Semolina semantics

In a Farro-induced trance the other day I stumbled upon Palestinian couscous. Hold on, I thought – is this just Israeli couscous with a side of branding? Well, this pack was a Trade Aid product, made by Palestinian women in Jericho.  And technically speaking, it looked distinct from what I’ve seen sold as “Israeli couscous”: this one was a bit browner (whole wheat), and kind of less perfectly spherical, if you like. The Arabic word for it is apparently maftoul. Anyway, I bought it and made a fantastic salad out of it with a herb-evoo paste, spring onions, pine nuts and delicious Whangaripo buffalo fresca. When couscous was all the rage – say, late 90s early 00s I ‘spose – we knew only of the Moroccan sort: small, white, light and fluffy if cooked well; a gluggy mess if not. These days you can take your pick – Moroccan, Israeli, Palestinian, and another ‘giant’ version I’ve bought from the Lebanese deli down the road, labelled moghrabieh.

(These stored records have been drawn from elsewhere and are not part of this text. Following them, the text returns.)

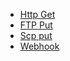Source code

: 
- [Http Get](../http-get/)
- [FTP Put](../ftp-put/)
- [Scp put](../scp-put/)
- [Webhook](../webhook/)
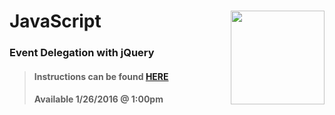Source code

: # JavaScript <img align="right" src="https://github.com/Learning-Fuze/prototypes_C2.17/blob/assets/assets/images/logos/LF_LOGO.png?raw=true" width="150">
### Event Delegation with jQuery

>#### Instructions can be found <a href="http://learning-fuze.github.io/prototypes_C2.17/#/JS-Event-Delegation" target="_blank">HERE</a>
>#### Available 1/26/2016 @ 1:00pm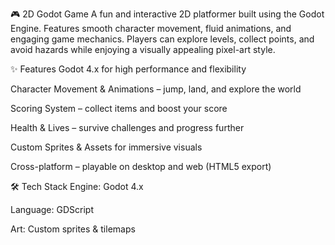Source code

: 🎮 2D Godot Game
A fun and interactive 2D platformer built using the Godot Engine. Features smooth character movement, fluid animations, and engaging game mechanics. Players can explore levels, collect points, and avoid hazards while enjoying a visually appealing pixel-art style.

✨ Features
Godot 4.x for high performance and flexibility

Character Movement & Animations – jump, land, and explore the world

Scoring System – collect items and boost your score

Health & Lives – survive challenges and progress further

Custom Sprites & Assets for immersive visuals

Cross-platform – playable on desktop and web (HTML5 export)

🛠 Tech Stack
Engine: Godot 4.x

Language: GDScript

Art: Custom sprites & tilemaps
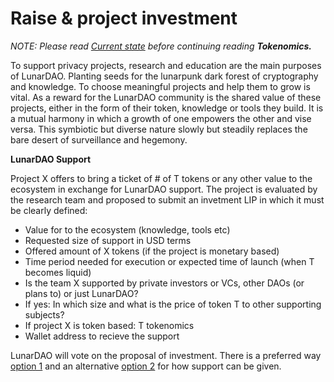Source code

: # Raise & project investment

*NOTE: Please read [Current state](./update.md) before continuing reading **Tokenomics.***

To support privacy projects, research and education are the main purposes of LunarDAO. Planting seeds for the lunarpunk dark forest of cryptography and knowledge. To choose meaningful projects and help them to grow is vital. As a reward for the LunarDAO community is the shared value of these projects, either in the form of their token, knowledge or tools they build. It is a mutual harmony in which a growth of one empowers the other and vise versa. This symbiotic but diverse nature slowly but steadily replaces the bare desert of surveillance and hegemony.

**LunarDAO Support**

Project X offers to bring a ticket of # of T tokens or any other value to the ecosystem in exchange for LunarDAO support. The project is evaluated by the research team and proposed to submit an invetment LIP in which it must be clearly defined:

* Value for to the ecosystem (knowledge, tools etc)
* Requested size of support in USD terms
* Offered amount of X tokens (if the project is monetary based)
* Time period needed for execution or expected time of launch (when T becomes liquid)
* Is the team X supported by private investors or VCs, other DAOs (or plans to) or just LunarDAO?
* If yes: In which size and what is the price of token T to other supporting subjects?
* If project X is token based: T tokenomics
* Wallet address to recieve the support

LunarDAO will vote on the proposal of investment. There is a preferred way [option 1](./squad_wealth.md) and an alternative [option 2](./launchpad.md) for how support can be given.
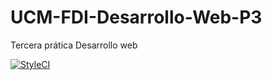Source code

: # UCM-FDI-Desarrollo-Web-P3
Tercera prática Desarrollo web

[![StyleCI](https://styleci.io/repos/91901105/shield?branch=master)](https://styleci.io/repos/91901105)
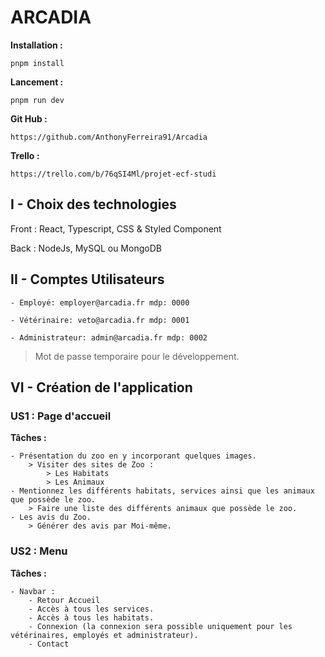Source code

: # ARCADIA

**Installation :**

    pnpm install

**Lancement :**

    pnpm run dev

**Git Hub :**

    https://github.com/AnthonyFerreira91/Arcadia

**Trello :**

    https://trello.com/b/76qSI4Ml/projet-ecf-studi

## **I - Choix des technologies**

Front : React, Typescript, CSS & Styled Component

Back : NodeJs, MySQL ou MongoDB

## **II - Comptes Utilisateurs**

    - Employé: employer@arcadia.fr mdp: 0000

    - Vétérinaire: veto@arcadia.fr mdp: 0001

    - Administrateur: admin@arcadia.fr mdp: 0002

> Mot de passe temporaire pour le développement.

## **VI - Création de l'application**

### **US1 : Page d'accueil**

**Tâches :**

    - Présentation du zoo en y incorporant quelques images.
        > Visiter des sites de Zoo :
            > Les Habitats
            > Les Animaux
    - Mentionnez les différents habitats, services ainsi que les animaux que possède le zoo.
        > Faire une liste des différents animaux que possède le zoo.
    - Les avis du Zoo.
        > Générer des avis par Moi-même.

### **US2 : Menu**

**Tâches :**

    - Navbar :
        - Retour Accueil
        - Accès à tous les services.
        - Accès à tous les habitats.
        - Connexion (la connexion sera possible uniquement pour les vétérinaires, employés et administrateur).
        - Contact
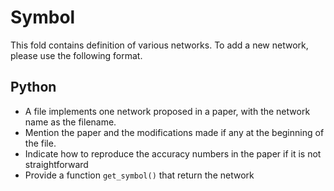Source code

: # Symbol

This fold contains definition of various networks. To add a new network, please
use the following format.

## Python

- A file implements one network proposed in a paper, with the network name as the
filename.
- Mention the paper and the modifications made if any at the beginning
of the file.
- Indicate how to reproduce the accuracy numbers in the paper if it is not straightforward
- Provide a function `get_symbol()` that return the network
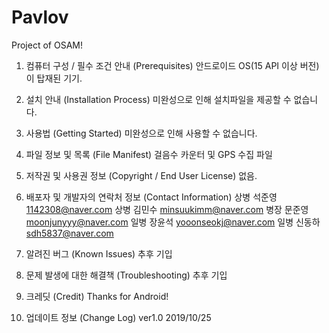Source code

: # Pavlov
Project of OSAM!

1. 컴퓨터 구성 / 필수 조건 안내 (Prerequisites)
   안드로이드 OS(15 API 이상 버전)이 탑재된 기기.

2. 설치 안내 (Installation Process)
  미완성으로 인해 설치파일을 제공할 수 없습니다.

3. 사용법 (Getting Started)
  미완성으로 인해 사용할 수 없습니다.

4. 파일 정보 및 목록 (File Manifest)
  걸음수 카운터 및 GPS 수집 파일

5. 저작권 및 사용권 정보 (Copyright / End User License)
   없음.

6. 배포자 및 개발자의 연락처 정보 (Contact Information)
   상병 석준영 1142308@naver.com
   상병 김민수 minsuukimm@naver.com
   병장 문준영 moonjunyyy@naver.com
   일병 장윤석 yooonseokj@naver.com 
   일병 신동하 sdh5837@naver.com

7. 알려진 버그 (Known Issues)
  추후 기입

8. 문제 발생에 대한 해결책 (Troubleshooting)
  추후 기입

9. 크레딧 (Credit)
  Thanks for Android!

10. 업데이트 정보 (Change Log)
  ver1.0 2019/10/25
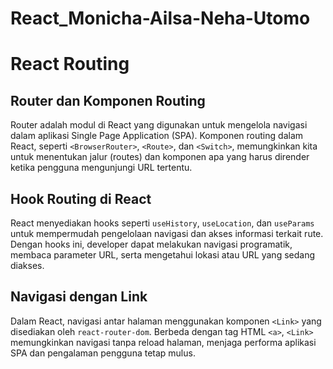 # React_Monicha-Ailsa-Neha-Utomo

# React Routing

## **Router dan Komponen Routing**
Router adalah modul di React yang digunakan untuk mengelola navigasi dalam aplikasi Single Page Application (SPA). Komponen routing dalam React, seperti `<BrowserRouter>`, `<Route>`, dan `<Switch>`, memungkinkan kita untuk menentukan jalur (routes) dan komponen apa yang harus dirender ketika pengguna mengunjungi URL tertentu.

## **Hook Routing di React**
React menyediakan hooks seperti `useHistory`, `useLocation`, dan `useParams` untuk mempermudah pengelolaan navigasi dan akses informasi terkait rute. Dengan hooks ini, developer dapat melakukan navigasi programatik, membaca parameter URL, serta mengetahui lokasi atau URL yang sedang diakses.

## **Navigasi dengan Link**
Dalam React, navigasi antar halaman menggunakan komponen `<Link>` yang disediakan oleh `react-router-dom`. Berbeda dengan tag HTML `<a>`, `<Link>` memungkinkan navigasi tanpa reload halaman, menjaga performa aplikasi SPA dan pengalaman pengguna tetap mulus.
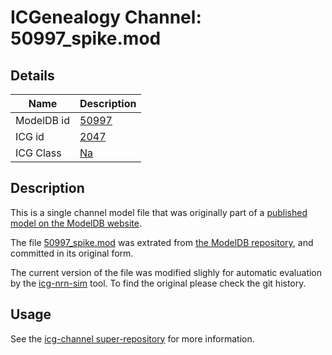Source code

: # ICGenealogy Channel: 50997\_spike.mod

## Details

Name | Description
---- | -----------
ModelDB id | [50997](http://senselab.med.yale.edu/ModelDB/ShowModel.cshtml?model=50997)
ICG id | [2047](http://icg.neurotheory.ox.ac.uk/channels/2/2047)
ICG Class | [Na](http://icg.neurotheory.ox.ac.uk/channels/2)

## Description

This is a single channel model file that was originally part of a [published model on the ModelDB website](http://senselab.med.yale.edu/mModelDB/ShowModel.cshtml?model=50997).


The file [50997\_spike.mod](50997_spike.mod) was extrated from [the ModelDB repository](http://senselab.med.yale.edu/ModelDB/ShowModel.cshtml?model=50997), and committed in its original form.

The current version of the file was modified slighly for automatic evaluation by the [icg-nrn-sim](https://github.com/icgenealogy/icg-nrn-sim) tool. To find the original please check the git history.


## Usage

See the [icg-channel super-repository](https://github.com/icgenealogy/icg-channels) for more information.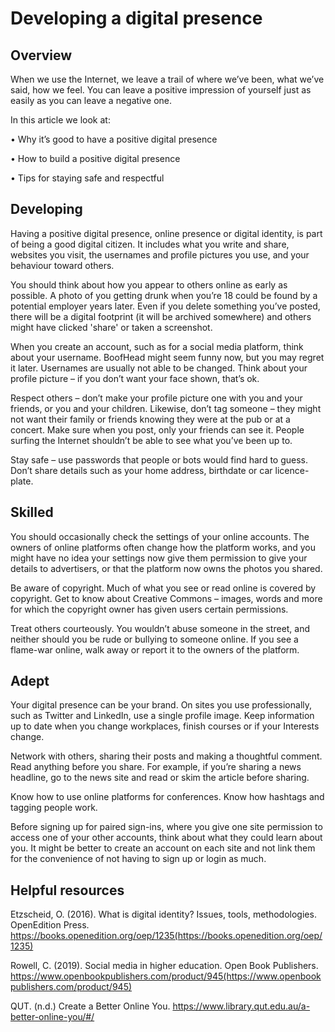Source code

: # Developing a digital presence

## Overview

When we use the Internet, we leave a trail of where we’ve been, what we’ve said, how we feel. You can leave a positive impression of yourself just as easily as you can leave a negative one.

In this article we look at:

•	Why it’s good to have a positive digital presence

•	How to build a positive digital presence

•	Tips for staying safe and respectful

## Developing

Having a positive digital presence, online presence or digital identity, is part of being a good digital citizen. It includes what you write and share, websites you visit, the usernames and profile pictures you use, and your behaviour toward others.

You should think about how you appear to others online as early as possible. A photo of you getting drunk when you’re 18 could be found by a potential employer years later. Even if you delete something you’ve posted, there will be a digital footprint (it will be archived somewhere) and others might have clicked 'share' or taken a screenshot.

When you create an account, such as for a social media platform, think about your username. BoofHead might seem funny now, but you may regret it later. Usernames are usually not able to be changed. Think about your profile picture – if you don’t want your face shown, that’s ok.

Respect others – don’t make your profile picture one with you and your friends, or you and your children. Likewise, don’t tag someone – they might not want their family or friends knowing they were at the pub or at a concert. Make sure when you post, only your friends can see it. People surfing the Internet shouldn’t be able to see what you’ve been up to.

Stay safe – use passwords that people or bots would find hard to guess. Don’t share details such as your home address, birthdate or car licence-plate.

## Skilled

You should occasionally check the settings of your online accounts. The owners of online platforms often change how the platform works, and you might have no idea your settings now give them permission to give your details to advertisers, or that the platform now owns the photos you shared.

Be aware of copyright. Much of what you see or read online is covered by copyright. Get to know about Creative Commons – images, words and more for which the copyright owner has given users certain permissions.

Treat others courteously. You wouldn’t abuse someone in the street, and neither should you be rude or bullying to someone online. If you see a flame-war online, walk away or report it to the owners of the platform.

## Adept

Your digital presence can be your brand. On sites you use professionally, such as Twitter and LinkedIn, use a single profile image. Keep information up to date when you change workplaces, finish courses or if your Interests change.

Network with others, sharing their posts and making a thoughtful comment. Read anything before you share. For example, if you’re sharing a news headline, go to the news site and read or skim the article before sharing.

Know how to use online platforms for conferences. Know how hashtags and tagging people work.

Before signing up for paired sign-ins, where you give one site permission to access one of your other accounts, think about what they could learn about you. It might be better to create an account on each site and not link them for the convenience of not having to sign up or login as much.

## Helpful resources

Etzscheid, O. (2016). What is digital identity? Issues, tools, methodologies. OpenEdition Press. <https://books.openedition.org/oep/1235(https://books.openedition.org/oep/1235)> 

Rowell, C. (2019). Social media in higher education. Open Book Publishers. <https://www.openbookpublishers.com/product/945(https://www.openbookpublishers.com/product/945)> 

QUT. (n.d.) Create a Better Online You. <https://www.library.qut.edu.au/a-better-online-you/#/>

The point of this story, I suppose, is that I love how we’re starting to dig so much deeper into different cuisines; turning up regional variations from all sorts of cuisines. Down the road from me in the Balmoral shops, you can eat your way round China – from Hong Kong to Henan with plenty of Beijng noodles in between. It’s also the idea that cultures and religions at loggerheads often share such achingly similar  culinary traditions. A few weeks ago I interviewed Yotam Ottolenghi about his and Sami Tamimi’s new cookbook, the excellent Jerusalem. He said food is the only thing that brings Jews and Muslims together in his hometown, the holy city; people might sit side by side to enjoy a meal in an eatery (and, my goodness, what amazing eateries they must have in that city). But, he lamented, even that is happening less and less. “It really is sad”, he said, and I agreed. It really is sad.